= Problem requirements =
Scan the records below for the line containing "China is expected" and the line containing "can expect lots". Copy both, plus every line between, exactly.

□ □ □ □ □

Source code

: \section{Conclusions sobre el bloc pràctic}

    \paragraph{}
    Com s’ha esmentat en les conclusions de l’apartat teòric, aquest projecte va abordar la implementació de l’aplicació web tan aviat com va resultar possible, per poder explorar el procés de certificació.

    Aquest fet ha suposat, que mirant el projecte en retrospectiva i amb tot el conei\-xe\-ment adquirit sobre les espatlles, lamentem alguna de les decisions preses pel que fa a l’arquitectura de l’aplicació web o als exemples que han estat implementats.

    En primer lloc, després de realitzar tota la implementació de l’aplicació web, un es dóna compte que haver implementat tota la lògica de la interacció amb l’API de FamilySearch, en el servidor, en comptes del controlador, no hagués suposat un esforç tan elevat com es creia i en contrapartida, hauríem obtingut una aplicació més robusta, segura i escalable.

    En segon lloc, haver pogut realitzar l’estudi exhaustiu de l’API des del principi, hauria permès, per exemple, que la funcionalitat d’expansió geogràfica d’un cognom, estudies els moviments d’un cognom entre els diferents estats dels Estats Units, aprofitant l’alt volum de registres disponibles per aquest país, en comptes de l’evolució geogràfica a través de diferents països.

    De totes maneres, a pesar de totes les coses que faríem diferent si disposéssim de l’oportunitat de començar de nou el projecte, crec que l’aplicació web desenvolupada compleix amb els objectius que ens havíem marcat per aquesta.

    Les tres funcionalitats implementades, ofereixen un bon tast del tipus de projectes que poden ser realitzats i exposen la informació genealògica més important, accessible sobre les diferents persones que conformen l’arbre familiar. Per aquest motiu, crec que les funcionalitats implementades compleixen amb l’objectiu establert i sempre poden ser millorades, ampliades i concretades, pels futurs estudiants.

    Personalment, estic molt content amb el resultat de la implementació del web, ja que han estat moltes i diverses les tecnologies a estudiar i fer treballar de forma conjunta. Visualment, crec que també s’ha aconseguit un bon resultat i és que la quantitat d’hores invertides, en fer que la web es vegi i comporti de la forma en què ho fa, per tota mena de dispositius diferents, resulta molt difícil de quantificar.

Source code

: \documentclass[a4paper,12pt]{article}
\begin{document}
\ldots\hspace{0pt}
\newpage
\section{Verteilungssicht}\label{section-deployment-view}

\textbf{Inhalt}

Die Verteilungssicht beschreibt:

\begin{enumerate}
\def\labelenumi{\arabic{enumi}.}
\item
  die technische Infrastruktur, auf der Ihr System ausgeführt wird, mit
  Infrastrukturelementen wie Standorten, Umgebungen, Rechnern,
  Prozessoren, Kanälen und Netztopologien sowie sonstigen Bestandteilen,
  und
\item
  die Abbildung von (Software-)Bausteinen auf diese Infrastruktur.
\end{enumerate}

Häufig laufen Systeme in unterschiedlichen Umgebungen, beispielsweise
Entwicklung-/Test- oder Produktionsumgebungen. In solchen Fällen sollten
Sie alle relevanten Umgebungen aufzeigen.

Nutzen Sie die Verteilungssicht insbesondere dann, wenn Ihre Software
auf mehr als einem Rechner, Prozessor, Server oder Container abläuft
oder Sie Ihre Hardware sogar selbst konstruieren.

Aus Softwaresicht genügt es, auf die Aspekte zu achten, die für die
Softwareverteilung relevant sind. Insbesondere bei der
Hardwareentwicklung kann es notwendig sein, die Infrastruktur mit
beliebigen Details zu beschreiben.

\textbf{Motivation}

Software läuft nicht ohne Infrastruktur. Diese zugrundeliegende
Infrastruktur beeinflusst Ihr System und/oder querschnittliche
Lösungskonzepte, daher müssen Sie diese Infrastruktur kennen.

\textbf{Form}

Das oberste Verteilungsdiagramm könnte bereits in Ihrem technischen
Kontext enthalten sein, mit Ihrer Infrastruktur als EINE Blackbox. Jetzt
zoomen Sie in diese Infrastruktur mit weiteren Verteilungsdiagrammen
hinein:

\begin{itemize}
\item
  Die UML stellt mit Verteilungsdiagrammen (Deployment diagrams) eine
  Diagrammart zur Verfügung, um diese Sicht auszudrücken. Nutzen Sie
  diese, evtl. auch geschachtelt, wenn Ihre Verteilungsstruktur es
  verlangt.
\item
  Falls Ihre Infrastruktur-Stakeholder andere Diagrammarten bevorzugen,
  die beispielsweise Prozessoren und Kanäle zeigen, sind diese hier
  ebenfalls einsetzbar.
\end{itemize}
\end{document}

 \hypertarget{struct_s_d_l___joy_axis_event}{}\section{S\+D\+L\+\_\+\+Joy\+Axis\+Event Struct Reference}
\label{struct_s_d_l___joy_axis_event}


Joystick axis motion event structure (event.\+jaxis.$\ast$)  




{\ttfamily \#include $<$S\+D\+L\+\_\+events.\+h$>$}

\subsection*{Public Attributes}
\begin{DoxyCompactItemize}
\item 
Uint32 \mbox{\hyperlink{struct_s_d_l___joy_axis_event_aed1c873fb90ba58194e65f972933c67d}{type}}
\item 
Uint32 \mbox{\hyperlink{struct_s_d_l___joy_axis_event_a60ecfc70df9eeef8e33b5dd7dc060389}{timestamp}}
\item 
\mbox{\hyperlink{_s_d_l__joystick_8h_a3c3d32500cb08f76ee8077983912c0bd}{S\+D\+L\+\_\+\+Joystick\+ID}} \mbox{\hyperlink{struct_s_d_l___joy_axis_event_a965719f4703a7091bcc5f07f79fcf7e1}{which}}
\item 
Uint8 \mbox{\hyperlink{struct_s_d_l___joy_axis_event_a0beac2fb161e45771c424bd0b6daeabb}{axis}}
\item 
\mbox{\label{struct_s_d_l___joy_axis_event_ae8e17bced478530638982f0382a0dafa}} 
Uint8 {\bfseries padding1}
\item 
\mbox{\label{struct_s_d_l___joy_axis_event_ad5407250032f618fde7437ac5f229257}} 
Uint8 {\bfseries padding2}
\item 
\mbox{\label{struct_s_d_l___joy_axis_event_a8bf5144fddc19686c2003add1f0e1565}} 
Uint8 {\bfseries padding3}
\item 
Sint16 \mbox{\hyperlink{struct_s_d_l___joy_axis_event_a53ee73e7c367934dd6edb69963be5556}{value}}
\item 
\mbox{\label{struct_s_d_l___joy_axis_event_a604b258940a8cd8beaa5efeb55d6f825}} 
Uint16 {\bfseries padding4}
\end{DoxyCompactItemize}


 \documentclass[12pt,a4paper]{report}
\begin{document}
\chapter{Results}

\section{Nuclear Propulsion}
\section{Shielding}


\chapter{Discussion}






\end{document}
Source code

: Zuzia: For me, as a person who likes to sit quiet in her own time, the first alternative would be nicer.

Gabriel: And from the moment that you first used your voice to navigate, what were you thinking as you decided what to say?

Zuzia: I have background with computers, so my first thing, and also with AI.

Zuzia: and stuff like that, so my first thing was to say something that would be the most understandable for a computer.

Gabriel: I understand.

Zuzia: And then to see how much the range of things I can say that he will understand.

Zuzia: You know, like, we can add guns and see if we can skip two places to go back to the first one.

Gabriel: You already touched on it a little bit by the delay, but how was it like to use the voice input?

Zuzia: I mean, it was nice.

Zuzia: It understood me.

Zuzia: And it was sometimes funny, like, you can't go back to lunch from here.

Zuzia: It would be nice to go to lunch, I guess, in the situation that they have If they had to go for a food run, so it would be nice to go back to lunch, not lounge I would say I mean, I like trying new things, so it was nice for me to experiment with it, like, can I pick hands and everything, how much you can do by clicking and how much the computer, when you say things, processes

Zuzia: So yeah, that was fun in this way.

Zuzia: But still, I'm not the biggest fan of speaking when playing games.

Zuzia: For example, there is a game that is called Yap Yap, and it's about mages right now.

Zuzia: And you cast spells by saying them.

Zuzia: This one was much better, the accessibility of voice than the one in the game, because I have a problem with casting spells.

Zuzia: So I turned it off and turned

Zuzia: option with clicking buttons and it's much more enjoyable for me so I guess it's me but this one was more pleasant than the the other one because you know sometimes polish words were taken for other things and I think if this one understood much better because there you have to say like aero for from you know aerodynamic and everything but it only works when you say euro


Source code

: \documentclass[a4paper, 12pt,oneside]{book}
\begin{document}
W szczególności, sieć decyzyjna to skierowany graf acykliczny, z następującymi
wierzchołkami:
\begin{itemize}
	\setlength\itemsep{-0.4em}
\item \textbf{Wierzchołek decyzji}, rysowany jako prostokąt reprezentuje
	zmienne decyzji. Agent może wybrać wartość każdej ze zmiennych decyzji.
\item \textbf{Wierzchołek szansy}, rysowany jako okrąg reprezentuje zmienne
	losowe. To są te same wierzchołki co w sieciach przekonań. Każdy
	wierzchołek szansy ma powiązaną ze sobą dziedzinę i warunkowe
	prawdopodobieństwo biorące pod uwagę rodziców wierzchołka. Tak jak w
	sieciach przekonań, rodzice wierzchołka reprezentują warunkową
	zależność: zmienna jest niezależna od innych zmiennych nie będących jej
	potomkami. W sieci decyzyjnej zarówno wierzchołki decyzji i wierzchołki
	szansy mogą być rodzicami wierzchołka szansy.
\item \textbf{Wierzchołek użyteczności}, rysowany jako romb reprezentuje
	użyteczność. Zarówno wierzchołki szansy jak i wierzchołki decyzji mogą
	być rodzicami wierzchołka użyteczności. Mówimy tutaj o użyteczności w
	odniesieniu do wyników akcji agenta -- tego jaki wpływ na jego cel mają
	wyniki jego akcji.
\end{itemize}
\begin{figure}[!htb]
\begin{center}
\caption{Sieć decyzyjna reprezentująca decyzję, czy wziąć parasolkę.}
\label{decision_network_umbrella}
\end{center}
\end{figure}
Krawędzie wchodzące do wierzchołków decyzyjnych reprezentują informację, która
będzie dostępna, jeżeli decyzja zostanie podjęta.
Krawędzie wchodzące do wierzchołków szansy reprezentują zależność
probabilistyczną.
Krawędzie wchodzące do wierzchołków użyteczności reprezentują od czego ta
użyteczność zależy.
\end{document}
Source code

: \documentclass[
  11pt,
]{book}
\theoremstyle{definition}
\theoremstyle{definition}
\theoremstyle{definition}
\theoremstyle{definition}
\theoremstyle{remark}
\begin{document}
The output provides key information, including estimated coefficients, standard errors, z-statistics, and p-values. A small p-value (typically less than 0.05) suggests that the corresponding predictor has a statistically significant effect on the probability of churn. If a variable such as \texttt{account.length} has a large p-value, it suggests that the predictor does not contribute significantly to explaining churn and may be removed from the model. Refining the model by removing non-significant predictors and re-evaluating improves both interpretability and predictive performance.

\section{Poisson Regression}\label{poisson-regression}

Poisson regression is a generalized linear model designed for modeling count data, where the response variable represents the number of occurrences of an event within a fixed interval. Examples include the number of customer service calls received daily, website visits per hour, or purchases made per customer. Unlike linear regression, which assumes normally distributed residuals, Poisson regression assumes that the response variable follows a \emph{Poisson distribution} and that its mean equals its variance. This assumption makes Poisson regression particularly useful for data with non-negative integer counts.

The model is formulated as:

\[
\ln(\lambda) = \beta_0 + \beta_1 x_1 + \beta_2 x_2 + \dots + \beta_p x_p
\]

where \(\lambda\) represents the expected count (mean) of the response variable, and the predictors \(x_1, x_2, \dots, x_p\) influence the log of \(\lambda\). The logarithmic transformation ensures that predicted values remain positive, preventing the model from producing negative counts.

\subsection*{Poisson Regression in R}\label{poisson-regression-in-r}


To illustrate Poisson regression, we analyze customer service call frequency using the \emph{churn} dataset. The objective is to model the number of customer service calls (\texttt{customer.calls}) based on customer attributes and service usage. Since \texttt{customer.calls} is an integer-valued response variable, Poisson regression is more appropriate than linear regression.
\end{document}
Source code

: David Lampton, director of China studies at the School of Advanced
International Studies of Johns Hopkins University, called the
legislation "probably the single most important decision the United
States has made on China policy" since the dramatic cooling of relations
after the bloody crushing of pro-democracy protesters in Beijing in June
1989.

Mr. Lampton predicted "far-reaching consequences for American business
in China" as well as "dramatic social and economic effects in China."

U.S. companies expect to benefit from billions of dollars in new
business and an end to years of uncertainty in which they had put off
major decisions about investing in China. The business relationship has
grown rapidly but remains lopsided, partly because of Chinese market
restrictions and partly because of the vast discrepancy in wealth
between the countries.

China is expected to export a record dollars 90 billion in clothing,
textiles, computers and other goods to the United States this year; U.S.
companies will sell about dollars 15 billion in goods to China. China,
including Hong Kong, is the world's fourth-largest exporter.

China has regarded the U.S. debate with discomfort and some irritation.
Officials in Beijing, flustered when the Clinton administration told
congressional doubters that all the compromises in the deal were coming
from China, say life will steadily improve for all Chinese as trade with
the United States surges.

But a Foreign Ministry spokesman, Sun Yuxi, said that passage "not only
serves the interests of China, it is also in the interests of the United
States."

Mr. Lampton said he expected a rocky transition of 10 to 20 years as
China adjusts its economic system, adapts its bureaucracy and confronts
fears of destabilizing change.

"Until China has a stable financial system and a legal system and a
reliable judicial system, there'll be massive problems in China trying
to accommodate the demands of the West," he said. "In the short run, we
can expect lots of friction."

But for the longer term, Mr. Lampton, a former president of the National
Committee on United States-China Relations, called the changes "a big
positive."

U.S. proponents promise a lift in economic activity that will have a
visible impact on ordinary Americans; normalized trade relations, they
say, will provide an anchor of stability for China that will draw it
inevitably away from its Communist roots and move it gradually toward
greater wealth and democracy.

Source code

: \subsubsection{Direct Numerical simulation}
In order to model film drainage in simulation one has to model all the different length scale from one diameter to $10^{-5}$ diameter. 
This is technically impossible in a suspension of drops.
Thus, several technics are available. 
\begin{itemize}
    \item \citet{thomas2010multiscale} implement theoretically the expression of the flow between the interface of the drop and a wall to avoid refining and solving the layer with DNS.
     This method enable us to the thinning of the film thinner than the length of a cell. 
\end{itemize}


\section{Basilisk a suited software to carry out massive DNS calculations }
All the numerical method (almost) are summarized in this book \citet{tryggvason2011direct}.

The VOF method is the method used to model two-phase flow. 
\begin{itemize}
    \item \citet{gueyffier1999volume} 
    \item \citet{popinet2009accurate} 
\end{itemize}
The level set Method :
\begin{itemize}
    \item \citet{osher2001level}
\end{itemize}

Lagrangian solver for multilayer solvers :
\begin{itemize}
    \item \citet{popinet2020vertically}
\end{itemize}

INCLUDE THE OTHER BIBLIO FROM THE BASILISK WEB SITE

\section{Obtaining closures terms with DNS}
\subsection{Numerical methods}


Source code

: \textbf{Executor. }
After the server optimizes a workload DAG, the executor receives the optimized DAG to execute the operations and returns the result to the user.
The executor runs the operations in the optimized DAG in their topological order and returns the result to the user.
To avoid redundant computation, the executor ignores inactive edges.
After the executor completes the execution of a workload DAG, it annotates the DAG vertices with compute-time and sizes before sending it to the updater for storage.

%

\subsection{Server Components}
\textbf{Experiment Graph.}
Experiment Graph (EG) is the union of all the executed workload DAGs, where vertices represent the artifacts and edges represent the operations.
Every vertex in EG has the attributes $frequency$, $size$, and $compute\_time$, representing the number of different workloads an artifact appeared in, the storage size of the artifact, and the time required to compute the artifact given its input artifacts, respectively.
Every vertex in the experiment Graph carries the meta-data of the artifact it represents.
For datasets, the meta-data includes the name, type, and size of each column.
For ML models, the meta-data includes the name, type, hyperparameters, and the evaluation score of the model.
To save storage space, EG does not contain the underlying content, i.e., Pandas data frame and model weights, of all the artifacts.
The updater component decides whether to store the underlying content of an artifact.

□ □ □ □ □

= Written answer =
China is expected to export a record dollars 90 billion in clothing,
textiles, computers and other goods to the United States this year; U.S.
companies will sell about dollars 15 billion in goods to China. China,
including Hong Kong, is the world's fourth-largest exporter.

China has regarded the U.S. debate with discomfort and some irritation.
Officials in Beijing, flustered when the Clinton administration told
congressional doubters that all the compromises in the deal were coming
from China, say life will steadily improve for all Chinese as trade with
the United States surges.

But a Foreign Ministry spokesman, Sun Yuxi, said that passage "not only
serves the interests of China, it is also in the interests of the United
States."

Mr. Lampton said he expected a rocky transition of 10 to 20 years as
China adjusts its economic system, adapts its bureaucracy and confronts
fears of destabilizing change.

"Until China has a stable financial system and a legal system and a
reliable judicial system, there'll be massive problems in China trying
to accommodate the demands of the West," he said. "In the short run, we
can expect lots of friction."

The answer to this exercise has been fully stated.